Inquiry Question

How does reproduction ensure the continuity of a species?

Content description

• Explain the mechanisms of reproduction that ensure the continuity of a species, by analysing sexual and asexual methods of reproduction in a variety of organisms, including bacteria: binary fission

The prokaryotes

The organisms known as prokaryotes are subdivided into two groups: the eubacteria (or called bacteria) and the archaebacteria. Prokaryotes lack membrane-bound organelles. Both bacterial and archaebacterial cells have a nucleoid region where the chromosomal DNA is located. They divide by binary fission.

At the start of the binary fission process, the chromosomal DNA of the bacterial cell replicates, as shown in the following figure. After replication, the DNA molecules are transported away from each other to the cell’s opposite ends.

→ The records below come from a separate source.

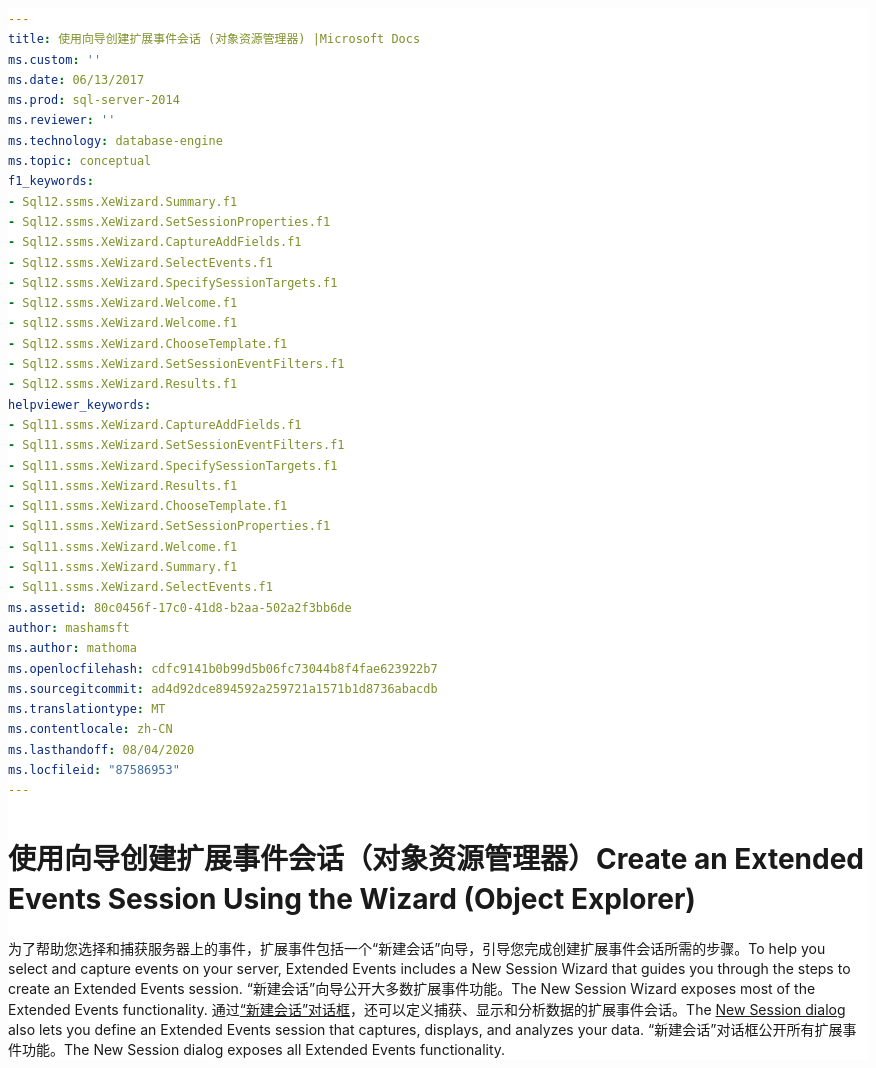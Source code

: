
```yaml
---
title: 使用向导创建扩展事件会话 (对象资源管理器) |Microsoft Docs
ms.custom: ''
ms.date: 06/13/2017
ms.prod: sql-server-2014
ms.reviewer: ''
ms.technology: database-engine
ms.topic: conceptual
f1_keywords:
- Sql12.ssms.XeWizard.Summary.f1
- Sql12.ssms.XeWizard.SetSessionProperties.f1
- Sql12.ssms.XeWizard.CaptureAddFields.f1
- Sql12.ssms.XeWizard.SelectEvents.f1
- Sql12.ssms.XeWizard.SpecifySessionTargets.f1
- Sql12.ssms.XeWizard.Welcome.f1
- sql12.ssms.XeWizard.Welcome.f1
- Sql12.ssms.XeWizard.ChooseTemplate.f1
- Sql12.ssms.XeWizard.SetSessionEventFilters.f1
- Sql12.ssms.XeWizard.Results.f1
helpviewer_keywords:
- Sql11.ssms.XeWizard.CaptureAddFields.f1
- Sql11.ssms.XeWizard.SetSessionEventFilters.f1
- Sql11.ssms.XeWizard.SpecifySessionTargets.f1
- Sql11.ssms.XeWizard.Results.f1
- Sql11.ssms.XeWizard.ChooseTemplate.f1
- Sql11.ssms.XeWizard.SetSessionProperties.f1
- Sql11.ssms.XeWizard.Welcome.f1
- Sql11.ssms.XeWizard.Summary.f1
- Sql11.ssms.XeWizard.SelectEvents.f1
ms.assetid: 80c0456f-17c0-41d8-b2aa-502a2f3bb6de
author: mashamsft
ms.author: mathoma
ms.openlocfilehash: cdfc9141b0b99d5b06fc73044b8f4fae623922b7
ms.sourcegitcommit: ad4d92dce894592a259721a1571b1d8736abacdb
ms.translationtype: MT
ms.contentlocale: zh-CN
ms.lasthandoff: 08/04/2020
ms.locfileid: "87586953"
---
```

# <a name="create-an-extended-events-session-using-the-wizard-object-explorer"></a><span data-ttu-id="5c07f-102">使用向导创建扩展事件会话（对象资源管理器）</span><span class="sxs-lookup"><span data-stu-id="5c07f-102">Create an Extended Events Session Using the Wizard (Object Explorer)</span></span>
  <span data-ttu-id="5c07f-103">为了帮助您选择和捕获服务器上的事件，扩展事件包括一个“新建会话”向导，引导您完成创建扩展事件会话所需的步骤。</span><span class="sxs-lookup"><span data-stu-id="5c07f-103">To help you select and capture events on your server, Extended Events includes a New Session Wizard that guides you through the steps to create an Extended Events session.</span></span> <span data-ttu-id="5c07f-104">“新建会话”向导公开大多数扩展事件功能。</span><span class="sxs-lookup"><span data-stu-id="5c07f-104">The New Session Wizard exposes most of the Extended Events functionality.</span></span> <span data-ttu-id="5c07f-105">通过[“新建会话”对话框](../../2014/database-engine/create-an-extended-events-session-using-the-new-session-dialog.md)，还可以定义捕获、显示和分析数据的扩展事件会话。</span><span class="sxs-lookup"><span data-stu-id="5c07f-105">The [New Session dialog](../../2014/database-engine/create-an-extended-events-session-using-the-new-session-dialog.md) also lets you define an Extended Events session that captures, displays, and analyzes your data.</span></span> <span data-ttu-id="5c07f-106">“新建会话”对话框公开所有扩展事件功能。</span><span class="sxs-lookup"><span data-stu-id="5c07f-106">The New Session dialog exposes all Extended Events functionality.</span></span>  
  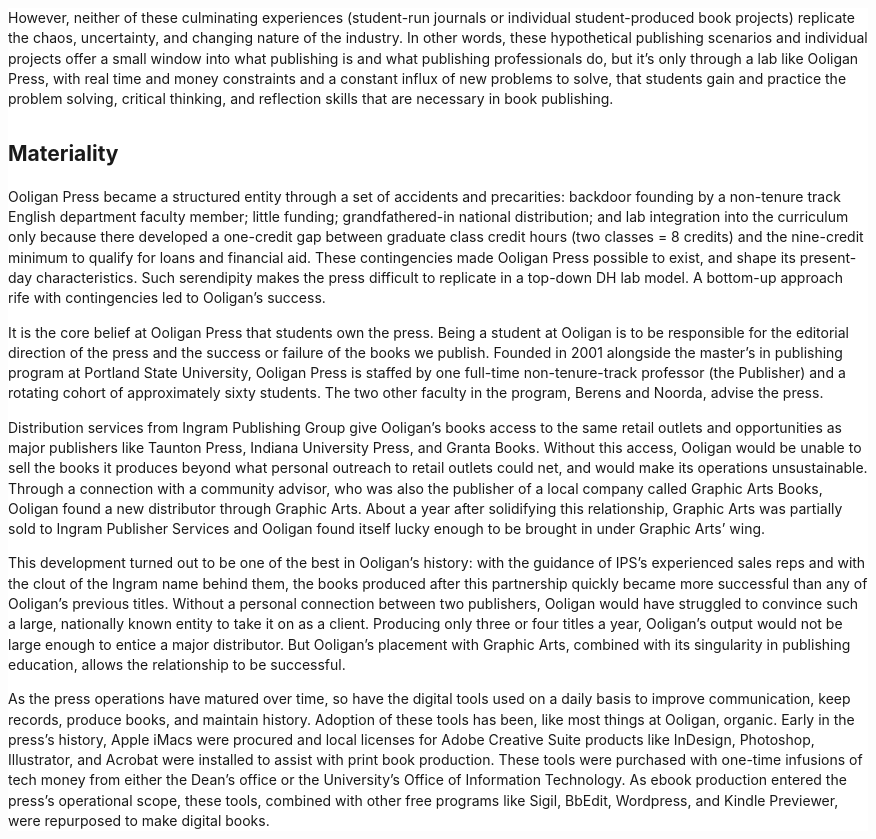 However, neither of these culminating experiences (student-run journals or individual student-produced book projects) replicate the chaos, uncertainty, and changing nature of the industry. In other words, these hypothetical publishing scenarios and individual projects offer a small window into what publishing is and what publishing professionals do, but it’s only through a lab like Ooligan Press, with real time and money constraints and a constant influx of new problems to solve, that students gain and practice the problem solving, critical thinking, and reflection skills that are necessary in book publishing.




## Materiality

Ooligan Press became a structured entity through a set of accidents and precarities: backdoor founding by a non-tenure track English department faculty member; little funding; grandfathered-in national distribution; and lab integration into the curriculum only because there developed a one-credit gap between graduate class credit hours (two classes = 8 credits) and the nine-credit minimum to qualify for loans and financial aid. These contingencies made Ooligan Press possible to exist, and shape its present-day characteristics. Such serendipity makes the press difficult to replicate in a top-down DH lab model. A bottom-up approach rife with contingencies led to Ooligan’s success.

It is the core belief at Ooligan Press that students own the press. Being a student at Ooligan is to be responsible for the editorial direction of the press and the success or failure of the books we publish. Founded in 2001 alongside the master’s in publishing program at Portland State University, Ooligan Press is staffed by one full-time non-tenure-track professor (the Publisher) and a rotating cohort of approximately sixty students. The two other faculty in the program, Berens and Noorda, advise the press.

Distribution services from Ingram Publishing Group give Ooligan’s books access to the same retail outlets and opportunities as major publishers like Taunton Press, Indiana University Press, and Granta Books. Without this access, Ooligan would be unable to sell the books it produces beyond what personal outreach to retail outlets could net, and would make its operations unsustainable. Through a connection with a community advisor, who was also the publisher of a local company called Graphic Arts Books, Ooligan found a new distributor through Graphic Arts. About a year after solidifying this relationship, Graphic Arts was partially sold to Ingram Publisher Services and Ooligan found itself lucky enough to be brought in under Graphic Arts’ wing.

This development turned out to be one of the best in Ooligan’s history: with the guidance of IPS’s experienced sales reps and with the clout of the Ingram name behind them, the books produced after this partnership quickly became more successful than any of Ooligan’s previous titles. Without a personal connection between two publishers, Ooligan would have struggled to convince such a large, nationally known entity to take it on as a client. Producing only three or four titles a year, Ooligan’s output would not be large enough to entice a major distributor. But Ooligan’s placement with Graphic Arts, combined with its singularity in publishing education, allows the relationship to be successful.

As the press operations have matured over time, so have the digital tools used on a daily basis to improve communication, keep records, produce books, and maintain history. Adoption of these tools has been, like most things at Ooligan, organic. Early in the press’s history, Apple iMacs were procured and local licenses for Adobe Creative Suite products like InDesign, Photoshop, Illustrator, and Acrobat were installed to assist with print book production. These tools were purchased with one-time infusions of tech money from either the Dean’s office or the University’s Office of Information Technology. As ebook production entered the press’s operational scope, these tools, combined with other free programs like Sigil, BbEdit, Wordpress, and Kindle Previewer, were repurposed to make digital books.
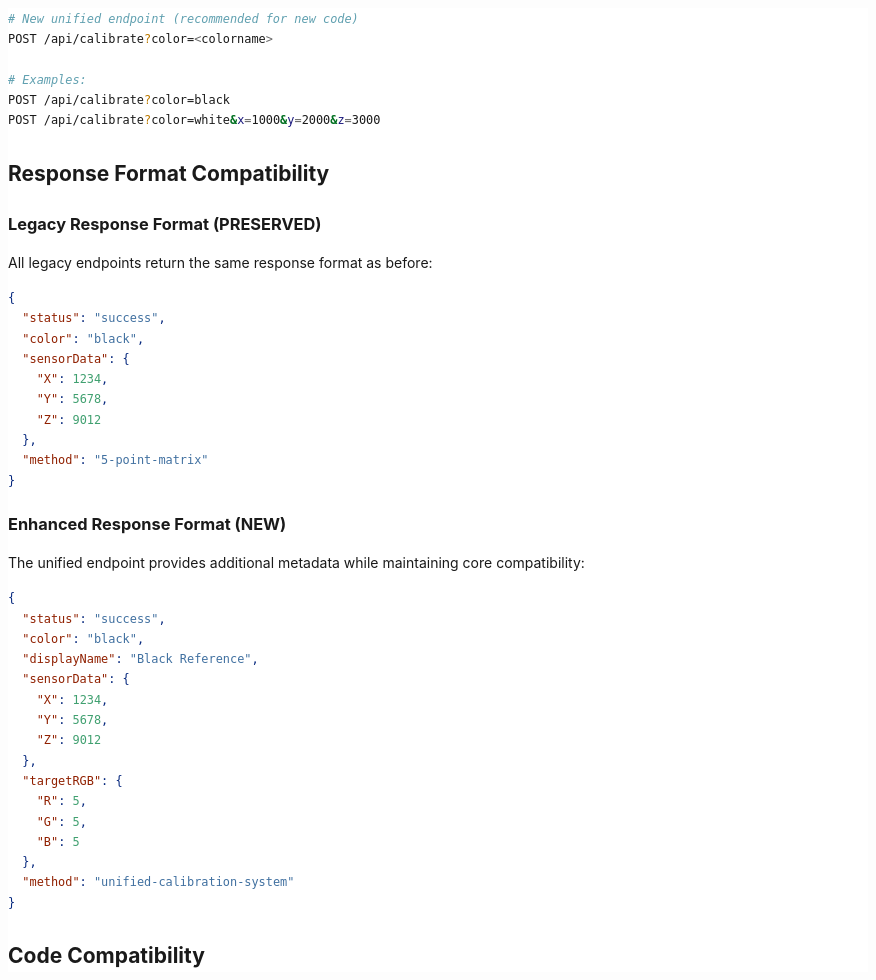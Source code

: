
 ```bash
# New unified endpoint (recommended for new code)
POST /api/calibrate?color=<colorname>

# Examples:
POST /api/calibrate?color=black
POST /api/calibrate?color=white&x=1000&y=2000&z=3000
```

## Response Format Compatibility

### Legacy Response Format (PRESERVED)

All legacy endpoints return the same response format as before:

```json
{
  "status": "success",
  "color": "black",
  "sensorData": {
    "X": 1234,
    "Y": 5678, 
    "Z": 9012
  },
  "method": "5-point-matrix"
}
```

### Enhanced Response Format (NEW)

The unified endpoint provides additional metadata while maintaining core compatibility:

```json
{
  "status": "success",
  "color": "black",
  "displayName": "Black Reference",
  "sensorData": {
    "X": 1234,
    "Y": 5678,
    "Z": 9012
  },
  "targetRGB": {
    "R": 5,
    "G": 5,
    "B": 5
  },
  "method": "unified-calibration-system"
}
```

## Code Compatibility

The bacterial cell begins to elongate (becomes stretched along the longitudinal axis). At this time, a specific protein in the cell’s cytoplasm accumulates in the middle of the elongating cell. This protein, called FtsZ, links with each other to form a ring in the middle of the cell. The ring is attached to the cell membrane. After separating the replicated chromosomes, the FtsZ ring contracts, pulling the cell membrane to the interior (forming a cleavage furrow). Eventually, the cell membrane fuses in the middle, segregating the cytoplasm into two. This structure is called a septum. Then, bacterial cell wall materials are laid at the septum, resulting in a new cell wall separating the two daughter cells. This completes binary fission.

Other components of the bacterial cell cytoplasm are also divided between the two daughter cells during binary fission. Plasmid DNA is replicated and apportioned between the daughter cells. Protein complexes, such as ribosomes, are also distributed between the daughter cells. After cell division, other cellular components are rapidly manufactured in the daughter cells.

The two daughter cells produced through binary fission are genetically identical (other than base changes introduced through mutations during DNA replication). Therefore, as a reproductive strategy, binary fission maintains the genetic structure of bacterial populations through generations. Bacteria use other mechanisms (such as conjugation, transduction and transfection) to introduce genetic change in their gene pools.

Bacteria can reproduce rapidly through binary fission under laboratory conditions (i.e. ideal growth conditions).

Bacteria	Generation time (minutes)	Notes
Escherichia coli	17	Intestinal bacterium
Staphylococcus aureus	30	A human pathogen that causes skin, joint, blood infections, and food poisoning.
Lactobacillus acidophilus	60-80	An intestinal bacterium (part of the gut microflora)
Mycobacterium tuberculosis	800-900	A human pathogen that causes tuberculosis

For example, consider the case of Escherichia coli. Let us assume that this bacterium divides every 20 minutes (i.e. doubles every 20 minutes). If we were to start with one bacterial cell in culture, after 24 hours, we would have:

2 x 10⁷² = 4,722,366,482,869,645,213,696 cells

That is 4.7 x 10²¹ cells. To put this in context, it is estimated that there have been 1 x 10¹¹ humans on Earth since we first appeared. Of course, the bacterial growth numbers are idealised calculations, and many factors, such as nutrient availability and competition for space, will limit their growth. However, the comparison illustrates one advantage of binary fission as a reproductive strategy: under good growth conditions, asexually-reproducing organisms can grow rapidly and occupy an ecological niche. Furthermore, gene mutations that confer advantageous phenotypes can spread rapidly in such gene pools.